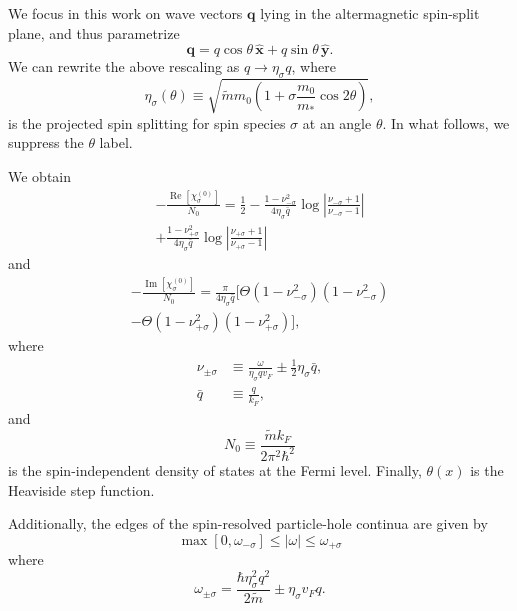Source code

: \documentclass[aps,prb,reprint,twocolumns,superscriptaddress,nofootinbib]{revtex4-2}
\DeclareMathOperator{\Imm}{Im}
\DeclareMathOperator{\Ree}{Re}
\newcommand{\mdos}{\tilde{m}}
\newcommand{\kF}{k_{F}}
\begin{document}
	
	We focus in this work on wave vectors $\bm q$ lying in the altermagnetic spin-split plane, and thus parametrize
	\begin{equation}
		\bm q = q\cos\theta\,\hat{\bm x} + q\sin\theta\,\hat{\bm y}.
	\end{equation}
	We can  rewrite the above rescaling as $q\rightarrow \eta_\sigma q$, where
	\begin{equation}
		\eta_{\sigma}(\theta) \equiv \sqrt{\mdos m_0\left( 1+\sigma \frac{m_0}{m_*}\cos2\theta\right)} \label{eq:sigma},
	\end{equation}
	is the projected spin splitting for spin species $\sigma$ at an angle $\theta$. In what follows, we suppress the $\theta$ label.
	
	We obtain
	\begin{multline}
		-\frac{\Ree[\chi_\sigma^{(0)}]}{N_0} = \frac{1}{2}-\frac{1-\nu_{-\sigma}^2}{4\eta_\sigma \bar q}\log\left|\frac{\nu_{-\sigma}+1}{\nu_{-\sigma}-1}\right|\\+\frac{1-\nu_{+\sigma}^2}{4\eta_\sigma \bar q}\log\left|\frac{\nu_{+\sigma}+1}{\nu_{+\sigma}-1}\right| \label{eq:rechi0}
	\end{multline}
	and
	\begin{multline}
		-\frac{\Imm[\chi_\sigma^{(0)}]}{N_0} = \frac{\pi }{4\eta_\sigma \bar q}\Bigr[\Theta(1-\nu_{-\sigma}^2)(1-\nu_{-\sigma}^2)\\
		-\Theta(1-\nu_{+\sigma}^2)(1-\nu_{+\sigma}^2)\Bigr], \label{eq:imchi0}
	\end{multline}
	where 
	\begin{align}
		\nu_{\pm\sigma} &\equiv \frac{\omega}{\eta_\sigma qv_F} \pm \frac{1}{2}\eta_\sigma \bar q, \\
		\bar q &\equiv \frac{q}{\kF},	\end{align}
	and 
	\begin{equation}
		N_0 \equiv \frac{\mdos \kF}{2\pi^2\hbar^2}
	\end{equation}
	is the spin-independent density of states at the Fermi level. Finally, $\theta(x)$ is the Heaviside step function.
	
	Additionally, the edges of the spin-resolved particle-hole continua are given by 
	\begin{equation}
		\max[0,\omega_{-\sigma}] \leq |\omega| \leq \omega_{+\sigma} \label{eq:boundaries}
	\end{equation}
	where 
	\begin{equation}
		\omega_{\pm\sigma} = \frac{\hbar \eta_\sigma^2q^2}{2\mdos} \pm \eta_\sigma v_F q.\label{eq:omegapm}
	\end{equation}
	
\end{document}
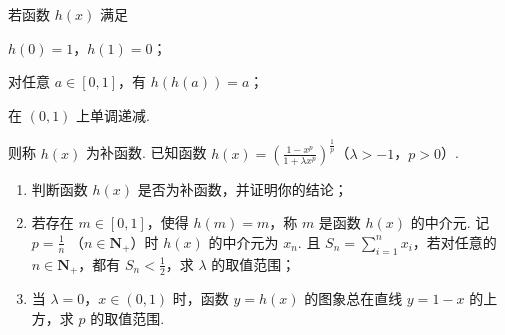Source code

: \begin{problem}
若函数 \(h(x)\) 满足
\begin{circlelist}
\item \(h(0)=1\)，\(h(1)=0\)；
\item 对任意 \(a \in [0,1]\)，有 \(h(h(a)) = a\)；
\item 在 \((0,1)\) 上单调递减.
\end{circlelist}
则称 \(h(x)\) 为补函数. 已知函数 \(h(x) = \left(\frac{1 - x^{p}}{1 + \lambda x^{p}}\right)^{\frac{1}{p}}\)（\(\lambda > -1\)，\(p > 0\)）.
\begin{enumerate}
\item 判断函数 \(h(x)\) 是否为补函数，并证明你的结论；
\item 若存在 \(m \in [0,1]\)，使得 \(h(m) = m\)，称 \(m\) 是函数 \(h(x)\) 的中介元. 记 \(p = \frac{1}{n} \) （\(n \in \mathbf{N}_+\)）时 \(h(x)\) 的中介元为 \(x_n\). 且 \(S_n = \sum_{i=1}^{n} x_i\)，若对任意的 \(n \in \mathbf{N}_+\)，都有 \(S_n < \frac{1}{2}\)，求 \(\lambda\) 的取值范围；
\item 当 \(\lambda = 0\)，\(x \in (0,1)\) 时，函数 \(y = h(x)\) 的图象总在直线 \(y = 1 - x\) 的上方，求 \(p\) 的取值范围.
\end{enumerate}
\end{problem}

-- TASK PROMPT --
Each entry is to be given again exactly as it stands, with its pictures removed.

-- WRITTEN RESPONSE --
Source code

: \documentclass[aps,prb,reprint,twocolumns,superscriptaddress,nofootinbib]{revtex4-2}
\DeclareMathOperator{\Imm}{Im}
\DeclareMathOperator{\Ree}{Re}
\newcommand{\mdos}{\tilde{m}}
\newcommand{\kF}{k_{F}}
\begin{document}
	
	We focus in this work on wave vectors $\bm q$ lying in the altermagnetic spin-split plane, and thus parametrize
	\begin{equation}
		\bm q = q\cos\theta\,\hat{\bm x} + q\sin\theta\,\hat{\bm y}.
	\end{equation}
	We can  rewrite the above rescaling as $q\rightarrow \eta_\sigma q$, where
	\begin{equation}
		\eta_{\sigma}(\theta) \equiv \sqrt{\mdos m_0\left( 1+\sigma \frac{m_0}{m_*}\cos2\theta\right)} \label{eq:sigma},
	\end{equation}
	is the projected spin splitting for spin species $\sigma$ at an angle $\theta$. In what follows, we suppress the $\theta$ label.
	
	We obtain
	\begin{multline}
		-\frac{\Ree[\chi_\sigma^{(0)}]}{N_0} = \frac{1}{2}-\frac{1-\nu_{-\sigma}^2}{4\eta_\sigma \bar q}\log\left|\frac{\nu_{-\sigma}+1}{\nu_{-\sigma}-1}\right|\\+\frac{1-\nu_{+\sigma}^2}{4\eta_\sigma \bar q}\log\left|\frac{\nu_{+\sigma}+1}{\nu_{+\sigma}-1}\right| \label{eq:rechi0}
	\end{multline}
	and
	\begin{multline}
		-\frac{\Imm[\chi_\sigma^{(0)}]}{N_0} = \frac{\pi }{4\eta_\sigma \bar q}\Bigr[\Theta(1-\nu_{-\sigma}^2)(1-\nu_{-\sigma}^2)\\
		-\Theta(1-\nu_{+\sigma}^2)(1-\nu_{+\sigma}^2)\Bigr], \label{eq:imchi0}
	\end{multline}
	where 
	\begin{align}
		\nu_{\pm\sigma} &\equiv \frac{\omega}{\eta_\sigma qv_F} \pm \frac{1}{2}\eta_\sigma \bar q, \\
		\bar q &\equiv \frac{q}{\kF},	\end{align}
	and 
	\begin{equation}
		N_0 \equiv \frac{\mdos \kF}{2\pi^2\hbar^2}
	\end{equation}
	is the spin-independent density of states at the Fermi level. Finally, $\theta(x)$ is the Heaviside step function.
	
	Additionally, the edges of the spin-resolved particle-hole continua are given by 
	\begin{equation}
		\max[0,\omega_{-\sigma}] \leq |\omega| \leq \omega_{+\sigma} \label{eq:boundaries}
	\end{equation}
	where 
	\begin{equation}
		\omega_{\pm\sigma} = \frac{\hbar \eta_\sigma^2q^2}{2\mdos} \pm \eta_\sigma v_F q.\label{eq:omegapm}
	\end{equation}
	
\end{document}
Source code

: \begin{problem}
若函数 \(h(x)\) 满足
\begin{circlelist}
\item \(h(0)=1\)，\(h(1)=0\)；
\item 对任意 \(a \in [0,1]\)，有 \(h(h(a)) = a\)；
\item 在 \((0,1)\) 上单调递减.
\end{circlelist}
则称 \(h(x)\) 为补函数. 已知函数 \(h(x) = \left(\frac{1 - x^{p}}{1 + \lambda x^{p}}\right)^{\frac{1}{p}}\)（\(\lambda > -1\)，\(p > 0\)）.
\begin{enumerate}
\item 判断函数 \(h(x)\) 是否为补函数，并证明你的结论；
\item 若存在 \(m \in [0,1]\)，使得 \(h(m) = m\)，称 \(m\) 是函数 \(h(x)\) 的中介元. 记 \(p = \frac{1}{n} \) （\(n \in \mathbf{N}_+\)）时 \(h(x)\) 的中介元为 \(x_n\). 且 \(S_n = \sum_{i=1}^{n} x_i\)，若对任意的 \(n \in \mathbf{N}_+\)，都有 \(S_n < \frac{1}{2}\)，求 \(\lambda\) 的取值范围；
\item 当 \(\lambda = 0\)，\(x \in (0,1)\) 时，函数 \(y = h(x)\) 的图象总在直线 \(y = 1 - x\) 的上方，求 \(p\) 的取值范围.
\end{enumerate}
\end{problem}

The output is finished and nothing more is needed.